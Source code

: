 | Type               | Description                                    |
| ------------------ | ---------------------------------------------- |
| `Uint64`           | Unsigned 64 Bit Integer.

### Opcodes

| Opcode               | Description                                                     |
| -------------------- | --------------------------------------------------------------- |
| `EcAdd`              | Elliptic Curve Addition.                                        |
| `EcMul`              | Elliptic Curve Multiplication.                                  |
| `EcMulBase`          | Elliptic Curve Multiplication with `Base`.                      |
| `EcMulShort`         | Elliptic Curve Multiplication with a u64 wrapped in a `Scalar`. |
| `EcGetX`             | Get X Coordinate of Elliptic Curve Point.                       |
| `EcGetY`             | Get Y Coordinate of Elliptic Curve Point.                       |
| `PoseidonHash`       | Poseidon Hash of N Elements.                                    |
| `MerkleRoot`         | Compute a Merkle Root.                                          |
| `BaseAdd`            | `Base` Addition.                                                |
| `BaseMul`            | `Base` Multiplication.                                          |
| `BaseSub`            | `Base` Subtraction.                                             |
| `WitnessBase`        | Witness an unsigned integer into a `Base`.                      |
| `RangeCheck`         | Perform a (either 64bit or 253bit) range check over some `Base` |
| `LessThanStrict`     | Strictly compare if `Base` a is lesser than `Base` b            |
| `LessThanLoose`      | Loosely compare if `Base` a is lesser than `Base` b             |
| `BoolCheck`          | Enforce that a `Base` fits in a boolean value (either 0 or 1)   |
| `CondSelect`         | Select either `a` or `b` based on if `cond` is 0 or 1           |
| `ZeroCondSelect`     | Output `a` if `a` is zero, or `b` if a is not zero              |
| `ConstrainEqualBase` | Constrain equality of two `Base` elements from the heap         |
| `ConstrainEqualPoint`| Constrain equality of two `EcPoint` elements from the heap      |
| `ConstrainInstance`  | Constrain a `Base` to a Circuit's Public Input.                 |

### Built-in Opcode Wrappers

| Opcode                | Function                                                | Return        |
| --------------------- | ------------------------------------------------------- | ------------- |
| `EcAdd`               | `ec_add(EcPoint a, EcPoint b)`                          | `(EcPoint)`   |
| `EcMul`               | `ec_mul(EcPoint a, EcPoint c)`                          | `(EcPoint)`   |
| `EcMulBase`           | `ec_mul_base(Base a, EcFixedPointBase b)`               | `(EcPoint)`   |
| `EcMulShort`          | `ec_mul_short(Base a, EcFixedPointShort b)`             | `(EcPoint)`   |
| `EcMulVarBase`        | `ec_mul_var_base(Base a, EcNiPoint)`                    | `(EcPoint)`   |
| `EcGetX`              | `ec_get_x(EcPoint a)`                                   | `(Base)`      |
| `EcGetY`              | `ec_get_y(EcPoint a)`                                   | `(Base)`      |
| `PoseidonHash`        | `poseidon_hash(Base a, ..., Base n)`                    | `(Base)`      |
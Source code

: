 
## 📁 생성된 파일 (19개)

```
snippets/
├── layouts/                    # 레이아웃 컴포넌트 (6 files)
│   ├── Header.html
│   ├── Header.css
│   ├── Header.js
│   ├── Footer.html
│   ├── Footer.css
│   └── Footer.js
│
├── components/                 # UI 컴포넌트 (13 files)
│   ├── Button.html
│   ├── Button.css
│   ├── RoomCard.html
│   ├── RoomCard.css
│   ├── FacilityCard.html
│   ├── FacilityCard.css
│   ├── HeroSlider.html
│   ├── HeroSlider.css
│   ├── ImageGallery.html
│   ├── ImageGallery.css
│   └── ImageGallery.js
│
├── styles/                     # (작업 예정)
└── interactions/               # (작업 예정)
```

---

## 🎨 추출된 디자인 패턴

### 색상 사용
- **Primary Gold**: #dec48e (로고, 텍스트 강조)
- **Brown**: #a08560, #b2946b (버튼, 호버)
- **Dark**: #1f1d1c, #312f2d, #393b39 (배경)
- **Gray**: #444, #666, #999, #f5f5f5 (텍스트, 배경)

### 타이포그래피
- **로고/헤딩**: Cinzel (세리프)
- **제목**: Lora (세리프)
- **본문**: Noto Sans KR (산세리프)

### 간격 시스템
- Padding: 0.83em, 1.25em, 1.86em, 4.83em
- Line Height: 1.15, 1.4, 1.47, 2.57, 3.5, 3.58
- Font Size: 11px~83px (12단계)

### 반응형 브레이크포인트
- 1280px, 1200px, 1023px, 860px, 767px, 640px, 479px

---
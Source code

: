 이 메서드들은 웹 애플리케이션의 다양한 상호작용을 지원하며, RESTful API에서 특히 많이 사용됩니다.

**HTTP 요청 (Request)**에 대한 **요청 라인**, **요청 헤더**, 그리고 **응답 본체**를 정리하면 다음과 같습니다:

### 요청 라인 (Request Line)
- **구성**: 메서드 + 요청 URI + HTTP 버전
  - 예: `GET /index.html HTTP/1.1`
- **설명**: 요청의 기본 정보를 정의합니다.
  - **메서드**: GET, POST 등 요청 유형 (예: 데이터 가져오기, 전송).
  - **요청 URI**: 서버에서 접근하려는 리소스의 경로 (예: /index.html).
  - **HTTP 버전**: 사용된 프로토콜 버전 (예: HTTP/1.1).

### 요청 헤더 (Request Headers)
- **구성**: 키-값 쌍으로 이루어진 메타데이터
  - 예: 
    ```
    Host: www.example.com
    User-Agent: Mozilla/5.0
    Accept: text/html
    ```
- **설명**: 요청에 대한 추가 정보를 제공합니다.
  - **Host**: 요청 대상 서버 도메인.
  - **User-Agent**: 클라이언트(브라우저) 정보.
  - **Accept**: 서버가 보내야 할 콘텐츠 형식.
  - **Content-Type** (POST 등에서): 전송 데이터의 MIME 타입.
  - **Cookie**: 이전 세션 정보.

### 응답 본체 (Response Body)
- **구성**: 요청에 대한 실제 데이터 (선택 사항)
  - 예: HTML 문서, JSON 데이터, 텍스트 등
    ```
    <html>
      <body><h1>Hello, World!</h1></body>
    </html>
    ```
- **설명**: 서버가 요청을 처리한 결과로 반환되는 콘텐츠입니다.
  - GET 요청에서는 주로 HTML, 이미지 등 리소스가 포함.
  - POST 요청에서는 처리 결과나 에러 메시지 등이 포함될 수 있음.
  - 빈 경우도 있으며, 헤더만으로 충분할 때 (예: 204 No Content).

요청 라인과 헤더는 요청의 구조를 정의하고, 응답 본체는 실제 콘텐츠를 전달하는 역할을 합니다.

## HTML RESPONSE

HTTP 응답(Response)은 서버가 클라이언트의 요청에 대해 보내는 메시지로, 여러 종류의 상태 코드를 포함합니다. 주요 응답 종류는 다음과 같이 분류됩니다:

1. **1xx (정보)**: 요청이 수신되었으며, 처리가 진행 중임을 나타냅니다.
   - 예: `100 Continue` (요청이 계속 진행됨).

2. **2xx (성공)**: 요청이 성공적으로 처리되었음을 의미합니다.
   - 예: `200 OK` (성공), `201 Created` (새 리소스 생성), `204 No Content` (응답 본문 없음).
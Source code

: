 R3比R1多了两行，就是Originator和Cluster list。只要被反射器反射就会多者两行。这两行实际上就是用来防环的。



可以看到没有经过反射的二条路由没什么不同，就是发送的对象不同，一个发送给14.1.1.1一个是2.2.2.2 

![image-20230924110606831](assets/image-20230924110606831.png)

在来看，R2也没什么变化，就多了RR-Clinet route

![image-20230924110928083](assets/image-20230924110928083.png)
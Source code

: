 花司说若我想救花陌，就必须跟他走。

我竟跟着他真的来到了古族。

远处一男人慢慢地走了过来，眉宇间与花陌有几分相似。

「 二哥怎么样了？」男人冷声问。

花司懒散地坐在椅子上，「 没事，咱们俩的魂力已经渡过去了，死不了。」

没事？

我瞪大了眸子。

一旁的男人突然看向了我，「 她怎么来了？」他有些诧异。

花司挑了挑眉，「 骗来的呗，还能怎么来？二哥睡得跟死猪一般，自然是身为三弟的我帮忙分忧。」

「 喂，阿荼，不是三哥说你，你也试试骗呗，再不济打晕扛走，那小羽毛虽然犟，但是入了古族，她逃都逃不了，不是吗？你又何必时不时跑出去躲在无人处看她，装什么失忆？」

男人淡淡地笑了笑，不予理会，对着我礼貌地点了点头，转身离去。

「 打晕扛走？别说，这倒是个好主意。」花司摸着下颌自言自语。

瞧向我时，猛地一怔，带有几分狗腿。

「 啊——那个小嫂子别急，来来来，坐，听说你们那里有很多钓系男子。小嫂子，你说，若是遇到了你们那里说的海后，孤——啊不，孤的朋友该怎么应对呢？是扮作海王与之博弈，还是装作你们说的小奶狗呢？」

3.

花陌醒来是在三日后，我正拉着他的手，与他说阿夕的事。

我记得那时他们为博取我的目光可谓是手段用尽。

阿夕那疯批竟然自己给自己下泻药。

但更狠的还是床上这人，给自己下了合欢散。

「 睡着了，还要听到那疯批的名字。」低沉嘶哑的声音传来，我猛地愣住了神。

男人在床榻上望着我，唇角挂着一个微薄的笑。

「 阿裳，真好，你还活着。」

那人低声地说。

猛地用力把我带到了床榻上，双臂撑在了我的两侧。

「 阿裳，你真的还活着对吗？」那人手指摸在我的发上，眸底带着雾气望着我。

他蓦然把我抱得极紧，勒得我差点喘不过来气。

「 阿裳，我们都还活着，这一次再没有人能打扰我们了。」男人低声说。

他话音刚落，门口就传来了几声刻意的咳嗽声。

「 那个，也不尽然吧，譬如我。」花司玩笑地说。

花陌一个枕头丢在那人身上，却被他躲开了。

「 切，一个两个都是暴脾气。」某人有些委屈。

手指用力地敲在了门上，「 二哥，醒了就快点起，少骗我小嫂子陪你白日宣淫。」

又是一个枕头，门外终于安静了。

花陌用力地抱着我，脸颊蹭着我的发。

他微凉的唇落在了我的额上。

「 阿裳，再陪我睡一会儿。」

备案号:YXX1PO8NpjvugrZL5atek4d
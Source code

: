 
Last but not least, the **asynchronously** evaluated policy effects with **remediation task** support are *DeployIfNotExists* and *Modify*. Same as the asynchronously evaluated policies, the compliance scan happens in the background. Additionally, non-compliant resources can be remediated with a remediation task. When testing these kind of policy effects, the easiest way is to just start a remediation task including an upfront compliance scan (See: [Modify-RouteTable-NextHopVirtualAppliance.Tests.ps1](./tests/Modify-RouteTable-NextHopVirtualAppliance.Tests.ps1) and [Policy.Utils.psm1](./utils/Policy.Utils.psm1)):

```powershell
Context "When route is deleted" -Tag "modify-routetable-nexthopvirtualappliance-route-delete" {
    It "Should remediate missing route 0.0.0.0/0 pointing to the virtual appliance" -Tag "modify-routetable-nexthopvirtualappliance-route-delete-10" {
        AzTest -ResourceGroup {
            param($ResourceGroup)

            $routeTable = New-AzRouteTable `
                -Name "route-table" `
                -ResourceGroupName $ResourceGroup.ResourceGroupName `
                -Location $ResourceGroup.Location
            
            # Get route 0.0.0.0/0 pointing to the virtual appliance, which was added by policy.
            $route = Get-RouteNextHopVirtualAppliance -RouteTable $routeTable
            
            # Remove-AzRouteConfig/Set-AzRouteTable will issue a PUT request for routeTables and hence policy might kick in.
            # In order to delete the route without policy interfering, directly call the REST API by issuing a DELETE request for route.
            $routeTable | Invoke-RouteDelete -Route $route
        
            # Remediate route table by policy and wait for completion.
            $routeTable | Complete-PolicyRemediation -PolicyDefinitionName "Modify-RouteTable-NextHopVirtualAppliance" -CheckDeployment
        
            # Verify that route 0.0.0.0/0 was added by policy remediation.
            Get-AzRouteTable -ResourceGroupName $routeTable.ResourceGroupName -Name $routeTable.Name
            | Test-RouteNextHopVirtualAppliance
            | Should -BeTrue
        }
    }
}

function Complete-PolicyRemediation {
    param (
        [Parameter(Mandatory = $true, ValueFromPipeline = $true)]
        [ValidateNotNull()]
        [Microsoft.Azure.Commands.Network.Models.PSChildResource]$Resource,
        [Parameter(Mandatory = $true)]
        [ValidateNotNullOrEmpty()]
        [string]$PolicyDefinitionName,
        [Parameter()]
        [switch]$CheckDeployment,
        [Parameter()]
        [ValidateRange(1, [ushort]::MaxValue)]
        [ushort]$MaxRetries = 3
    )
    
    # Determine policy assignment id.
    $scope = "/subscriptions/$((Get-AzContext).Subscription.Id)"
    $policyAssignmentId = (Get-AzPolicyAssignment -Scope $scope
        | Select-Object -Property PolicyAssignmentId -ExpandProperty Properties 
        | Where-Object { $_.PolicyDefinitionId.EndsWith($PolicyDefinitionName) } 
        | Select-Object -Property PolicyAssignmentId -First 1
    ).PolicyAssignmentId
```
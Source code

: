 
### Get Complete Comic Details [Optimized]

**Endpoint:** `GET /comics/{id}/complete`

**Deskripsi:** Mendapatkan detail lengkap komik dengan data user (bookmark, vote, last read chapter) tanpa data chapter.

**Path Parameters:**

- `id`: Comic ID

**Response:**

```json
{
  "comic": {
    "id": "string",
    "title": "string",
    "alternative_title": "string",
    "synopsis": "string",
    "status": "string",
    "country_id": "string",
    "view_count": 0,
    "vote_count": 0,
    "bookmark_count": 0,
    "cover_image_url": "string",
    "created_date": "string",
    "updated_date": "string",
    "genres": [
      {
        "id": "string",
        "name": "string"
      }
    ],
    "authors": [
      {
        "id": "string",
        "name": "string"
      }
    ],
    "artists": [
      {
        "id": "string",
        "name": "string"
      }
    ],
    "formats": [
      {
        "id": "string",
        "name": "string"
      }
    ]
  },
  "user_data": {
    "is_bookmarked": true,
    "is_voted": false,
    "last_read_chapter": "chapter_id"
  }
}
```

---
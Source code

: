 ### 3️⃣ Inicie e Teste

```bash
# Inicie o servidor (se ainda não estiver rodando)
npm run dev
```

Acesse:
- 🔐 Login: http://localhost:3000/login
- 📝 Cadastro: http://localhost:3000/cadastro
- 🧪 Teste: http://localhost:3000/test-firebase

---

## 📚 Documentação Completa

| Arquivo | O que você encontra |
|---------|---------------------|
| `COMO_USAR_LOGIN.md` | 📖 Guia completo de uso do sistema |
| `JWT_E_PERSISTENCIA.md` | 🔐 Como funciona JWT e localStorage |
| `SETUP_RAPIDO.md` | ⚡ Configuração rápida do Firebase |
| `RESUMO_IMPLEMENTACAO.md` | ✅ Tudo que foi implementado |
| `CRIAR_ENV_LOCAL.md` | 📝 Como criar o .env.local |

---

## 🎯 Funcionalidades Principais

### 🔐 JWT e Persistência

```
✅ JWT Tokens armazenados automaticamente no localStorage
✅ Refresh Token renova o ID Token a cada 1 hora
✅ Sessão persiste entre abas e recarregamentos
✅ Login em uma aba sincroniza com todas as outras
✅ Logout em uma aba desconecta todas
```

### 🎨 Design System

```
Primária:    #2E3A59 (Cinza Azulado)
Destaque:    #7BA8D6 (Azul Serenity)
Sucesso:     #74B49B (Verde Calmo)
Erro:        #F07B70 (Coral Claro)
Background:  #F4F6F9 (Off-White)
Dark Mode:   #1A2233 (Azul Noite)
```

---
········
Please state how many lines of the listing contain the string "ushort". Give only that number.

2